Pythagorean forest for visualizing random forests.
Random Forest: tree models from random forest
Tree: selected tree model
Pythagorean Forest shows all learned decision tree models from Random Forest widget. It displays them as Pythagorean trees, each visualization pertaining to one randomly constructed tree. In the visualization, you can select a tree and display it in Pythagorean Tree widget. The best tree is the one with the shortest and most strongly colored branches. This means few attributes split the branches well.
Widget displays both classification and regression results. Classification requires discrete target variable in the dataset, while regression requires a continuous target variable. Still, they both should be fed a Tree on the input.
Information on the input random forest model.
Depth: set the depth to which the trees are grown.

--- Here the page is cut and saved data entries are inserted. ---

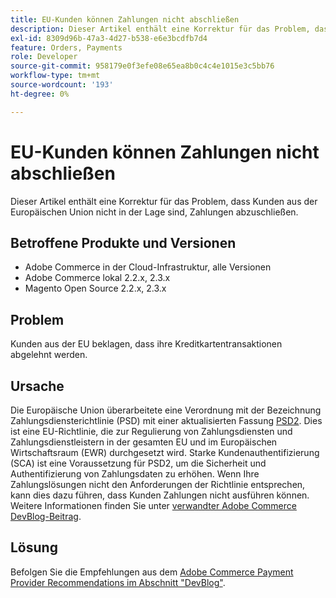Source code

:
 ```yaml
---
title: EU-Kunden können Zahlungen nicht abschließen
description: Dieser Artikel enthält eine Korrektur für das Problem, dass Kunden aus der Europäischen Union nicht in der Lage sind, Zahlungen abzuschließen.
exl-id: 8309d96b-47a3-4d27-b538-e6e3bcdfb7d4
feature: Orders, Payments
role: Developer
source-git-commit: 958179e0f3efe08e65ea8b0c4c4e1015e3c5bb76
workflow-type: tm+mt
source-wordcount: '193'
ht-degree: 0%

---
```


# EU-Kunden können Zahlungen nicht abschließen

Dieser Artikel enthält eine Korrektur für das Problem, dass Kunden aus der Europäischen Union nicht in der Lage sind, Zahlungen abzuschließen.

## Betroffene Produkte und Versionen

* Adobe Commerce in der Cloud-Infrastruktur, alle Versionen
* Adobe Commerce lokal 2.2.x, 2.3.x
* Magento Open Source 2.2.x, 2.3.x

## Problem

Kunden aus der EU beklagen, dass ihre Kreditkartentransaktionen abgelehnt werden.

## Ursache

Die Europäische Union überarbeitete eine Verordnung mit der Bezeichnung Zahlungsdiensterichtlinie (PSD) mit einer aktualisierten Fassung [PSD2](https://eur-lex.europa.eu/legal-content/EN/TXT/HTML/?uri=CELEX:32015L2366&amp;from=EN). Dies ist eine EU-Richtlinie, die zur Regulierung von Zahlungsdiensten und Zahlungsdienstleistern in der gesamten EU und im Europäischen Wirtschaftsraum (EWR) durchgesetzt wird. Starke Kundenauthentifizierung (SCA) ist eine Voraussetzung für PSD2, um die Sicherheit und Authentifizierung von Zahlungsdaten zu erhöhen. Wenn Ihre Zahlungslösungen nicht den Anforderungen der Richtlinie entsprechen, kann dies dazu führen, dass Kunden Zahlungen nicht ausführen können. Weitere Informationen finden Sie unter [verwandter Adobe Commerce DevBlog-Beitrag](https://community.magento.com/t5/Magento-DevBlog/3D-Secure-2-0-changes/ba-p/136460).

## Lösung

Befolgen Sie die Empfehlungen aus dem [Adobe Commerce Payment Provider Recommendations im Abschnitt &quot;DevBlog&quot;](https://community.magento.com/t5/Magento-DevBlog/3D-Secure-2-0-changes/ba-p/136460#recommendations).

Target class: set the target class for coloring the trees. If None is selected, the tree will be white. If the input is a classification tree, you can color the nodes by their respective class. If the input is a regression tree, the options are Class mean, which will color tree nodes by the class mean value and Standard deviation, which will color them by the standard deviation value of the node.
Size: set the size of the nodes. Normal will keep the nodes the size of the subset in the node. Square root and Logarithmic are the respective transformations of the node size.

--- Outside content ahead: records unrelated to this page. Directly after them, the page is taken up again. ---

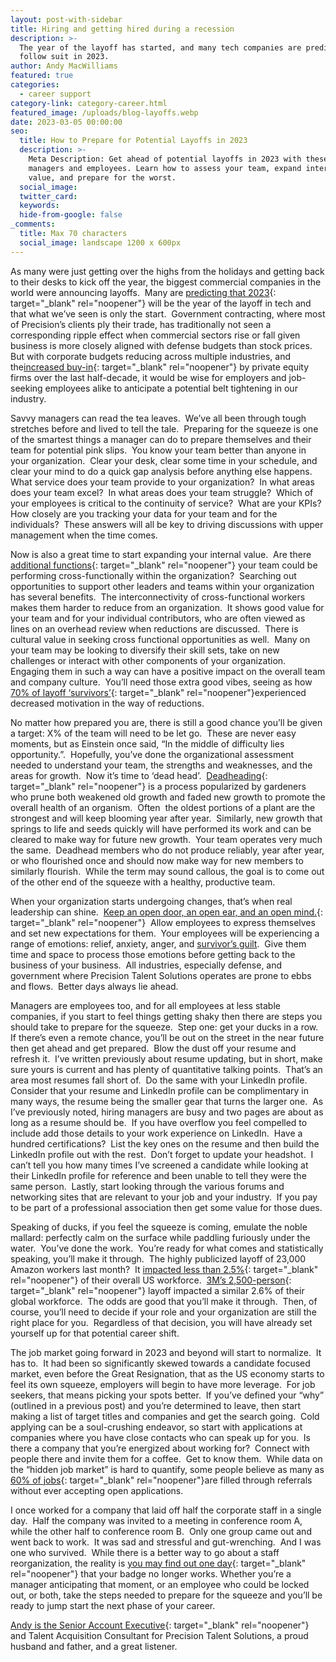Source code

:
 ```yaml
---
layout: post-with-sidebar
title: Hiring and getting hired during a recession
description: >-
  The year of the layoff has started, and many tech companies are predicted to
  follow suit in 2023. 
author: Andy MacWilliams
featured: true
categories:
  - career support
category-link: category-career.html
featured_image: /uploads/blog-layoffs.webp
date: 2023-03-05 00:00:00
seo:
  title: How to Prepare for Potential Layoffs in 2023
  description: >-
    Meta Description: Get ahead of potential layoffs in 2023 with these tips for
    managers and employees. Learn how to assess your team, expand internal
    value, and prepare for the worst.
  social_image:
  twitter_card:
  keywords:
  hide-from-google: false
_comments:
  title: Max 70 characters
  social_image: landscape 1200 x 600px
---
```

As many were just getting over the highs from the holidays and getting back to their desks to kick off the year, the biggest commercial companies in the world were announcing layoffs.&nbsp; Many are [predicting that 2023](https://www.peoplematters.in/news/employee-relations/tech-layoffs-2023-companies-that-have-made-cuts-36867){: target="_blank" rel="noopener"} will be the year of the layoff in tech and that what we’ve seen is only the start.&nbsp; Government contracting, where most of Precision’s clients ply their trade, has traditionally not seen a corresponding ripple effect when commercial sectors rise or fall given business is more closely aligned with defense budgets than stock prices.&nbsp; But with corporate budgets reducing across multiple industries, and the[increased buy-in](https://middlemarketgrowth.org/aerospace-defense-private-equity-technology/){: target="_blank" rel="noopener"} by private equity firms over the last half-decade, it would be wise for employers and job-seeking employees alike to anticipate a potential belt tightening in our industry.

Savvy managers can read the tea leaves.&nbsp; We’ve all been through tough stretches before and lived to tell the tale.&nbsp; Preparing for the squeeze is one of the smartest things a manager can do to prepare themselves and their team for potential pink slips.&nbsp; You know your team better than anyone in your organization.&nbsp; Clear your desk, clear some time in your schedule, and clear your mind to do a quick gap analysis before anything else happens.&nbsp; What service does your team provide to your organization?&nbsp; In what areas does your team excel?&nbsp; In what areas does your team struggle?&nbsp; Which of your employees is critical to the continuity of service?&nbsp; What are your KPIs?&nbsp; How closely are you tracking your data for your team and for the individuals?&nbsp; These answers will all be key to driving discussions with upper management when the time comes.

Now is also a great time to start expanding your internal value.&nbsp; Are there [additional functions](https://www.gallup.com/cliftonstrengths/en/470276/ideation-developing-your-leadership-skills.aspx){: target="_blank" rel="noopener"} your team could be performing cross-functionally within the organization?&nbsp; Searching out opportunities to support other leaders and teams within your organization has several benefits.&nbsp; The interconnectivity of cross-functional workers makes them harder to reduce from an organization.&nbsp; It shows good value for your team and for your individual contributors, who are often viewed as lines on an overhead review when reductions are discussed.&nbsp; There is cultural value in seeking cross functional opportunities as well.&nbsp; Many on your team may be looking to diversify their skill sets, take on new challenges or interact with other components of your organization.&nbsp; Engaging them in such a way can have a positive impact on the overall team and company culture.&nbsp; You’ll need those extra good vibes, seeing as how [70% of layoff ‘survivors’](https://www.cnbc.com/2023/01/06/after-job-cuts-how-to-boost-layoff-survivor-morale-and-productivity.html){: target="_blank" rel="noopener"}experienced decreased motivation in the way of reductions.

No matter how prepared you are, there is still a good chance you’ll be given a target: X% of the team will need to be let go.&nbsp; These are never easy moments, but as Einstein once said, “In the middle of difficulty lies opportunity.”.&nbsp; Hopefully, you’ve done the organizational assessment needed to understand your team, the strengths and weaknesses, and the areas for growth.&nbsp; Now it’s time to ‘dead head’.&nbsp; [Deadheading](https://extension.psu.edu/to-deadhead-or-not-your-final-answer-is#:~:text=Deadheading%20is%20a%20process%20of,set%20of%20full%2C%20healthy%20leaves.){: target="_blank" rel="noopener"} is a process popularized by gardeners who prune both weakened old growth and faded new growth to promote the overall health of an organism.&nbsp; Often&nbsp; the oldest portions of a plant are the strongest and will keep blooming year after year.&nbsp; Similarly, new growth that springs to life and seeds quickly will have performed its work and can be cleared to make way for future new growth.&nbsp; Your team operates very much the same.&nbsp; Deadhead members who do not produce reliably, year after year, or who flourished once and should now make way for new members to similarly flourish.&nbsp; While the term may sound callous, the goal is to come out of the other end of the squeeze with a healthy, productive team.

When your organization starts undergoing changes, that’s when real leadership can shine.&nbsp; [Keep an open door, an open ear, and an open mind.](https://www.shrm.org/resourcesandtools/hr-topics/employee-relations/pages/supporting-employees-who-remain-after-layoffs.aspx){: target="_blank" rel="noopener"}&nbsp; Allow employees to express themselves and set new expectations for them.&nbsp; Your employees will be experiencing a range of emotions: relief, anxiety, anger, and [survivor’s guilt](https://www.betterup.com/blog/survivors-guilt).&nbsp; Give them time and space to process those emotions before getting back to the business of your business.&nbsp; All industries, especially defense, and government where Precision Talent Solutions operates are prone to ebbs and flows.&nbsp; Better days always lie ahead.

Managers are employees too, and for all employees at less stable companies, if you start to feel things getting shaky then there are steps you should take to prepare for the squeeze.&nbsp; Step one: get your ducks in a row.&nbsp; If there’s even a remote chance, you’ll be out on the street in the near future then get ahead and get prepared.&nbsp; Blow the dust off your resume and refresh it.&nbsp; I’ve written previously about resume updating, but in short, make sure yours is current and has plenty of quantitative talking points.&nbsp; That’s an area most resumes fall short of.&nbsp; Do the same with your LinkedIn profile.&nbsp; Consider that your resume and LinkedIn profile can be complimentary in many ways, the resume being the smaller gear that turns the larger one.&nbsp; As I’ve previously noted, hiring managers are busy and two pages are about as long as a resume should be.&nbsp; If you have overflow you feel compelled to include add those details to your work experience on LinkedIn.&nbsp; Have a hundred certifications?&nbsp; List the key ones on the resume and then build the LinkedIn profile out with the rest.&nbsp; Don’t forget to update your headshot.&nbsp; I can’t tell you how many times I’ve screened a candidate while looking at their LinkedIn profile for reference and been unable to tell they were the same person.&nbsp; Lastly, start looking through the various forums and networking sites that are relevant to your job and your industry.&nbsp; If you pay to be part of a professional association then get some value for those dues.

Speaking of ducks, if you feel the squeeze is coming, emulate the noble mallard: perfectly calm on the surface while paddling furiously under the water.&nbsp; You’ve done the work.&nbsp; You’re ready for what comes and statistically speaking, you’ll make it through.&nbsp; The highly publicized layoff of 23,000 Amazon workers last month?&nbsp; It [impacted less than 2.5%](https://www.nbcnews.com/business/business-news/amazon-now-employs-almost-1-million-people-u-s-or-n1275539){: target="_blank" rel="noopener"} of their overall US workforce.&nbsp; [3M’s 2,500-person](https://www.foxbusiness.com/lifestyle/amazon-microsoft-google-parent-alphabet-top-growing-list-layoffs){: target="_blank" rel="noopener"} layoff impacted a similar 2.6% of their global workforce.&nbsp; The odds are good that you’ll make it through.&nbsp; Then, of course, you’ll need to decide if your role and your organization are still the right place for you.&nbsp; Regardless of that decision, you will have already set yourself up for that potential career shift.

The job market going forward in 2023 and beyond will start to normalize.&nbsp; It has to.&nbsp; It had been so significantly skewed towards a candidate focused market, even before the Great Resignation, that as the US economy starts to feel its own squeeze, employers will begin to have more leverage.&nbsp; For job seekers, that means picking your spots better.&nbsp; If you’ve defined your “why” (outlined in a previous post) and you’re determined to leave, then start making a list of target titles and companies and get the search going.&nbsp; Cold applying can be a soul-crushing endeavor, so start with applications at companies where you have close contacts who can speak up for you.&nbsp; Is there a company that you’re energized about working for?&nbsp; Connect with people there and invite them for a coffee.&nbsp; Get to know them.&nbsp; While data on the “hidden job market” is hard to quantify, some people believe as many as [60% of jobs](https://www.cnbc.com/2022/09/22/how-to-find-hidden-job-market-roles.html){: target="_blank" rel="noopener"}are filled through referrals without ever accepting open applications.

I once worked for a company that laid off half the corporate staff in a single day.&nbsp; Half the company was invited to a meeting in conference room A, while the other half to conference room B.&nbsp; Only one group came out and went back to work.&nbsp; It was sad and stressful and gut-wrenching.&nbsp; And I was one who survived.&nbsp; While there is a better way to go about a staff reorganization, the reality is [you may find out one day](https://www.businessinsider.com/google-employees-realized-laid-off-after-office-badges-didnt-work-2023-1){: target="_blank" rel="noopener"} that your badge no longer works. Whether you’re a manager anticipating that moment, or an employee who could be locked out, or both, take the steps needed to prepare for the squeeze and you’ll be ready to jump start the next phase of your career.

[Andy is the Senior Account Executive](https://www.linkedin.com/in/andrew-macwilliams-91359537/){: target="_blank" rel="noopener"} and Talent Acquisition Consultant for Precision Talent Solutions, a proud husband and father, and a great listener.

Zoom: allows you to see the size of the tree visualizations.
Save Image: save the visualization to your computer as a .svg or .png file. Report: produce a report.
Pythagorean Forest is great for visualizing several built trees at once. In the example below, we’ve used housing dataset and plotted all 10 trees we’ve grown with Random Forest. When changing the parameters in Random Forest, visualization in Pythagorean Forest will change as well.
Then we’ve selected a tree in the visualization and inspected it further with Pythagorean Tree widget.
Beck, F., Burch, M., Munz, T., Di Silvestro, L. and Weiskopf, D. (2014). Generalized Pythagoras Trees for Visualizing Hierarchies. In IVAPP ‘14 Proceedings of the 5th International Conference on Information Visualization Theory and Applications, 17-28.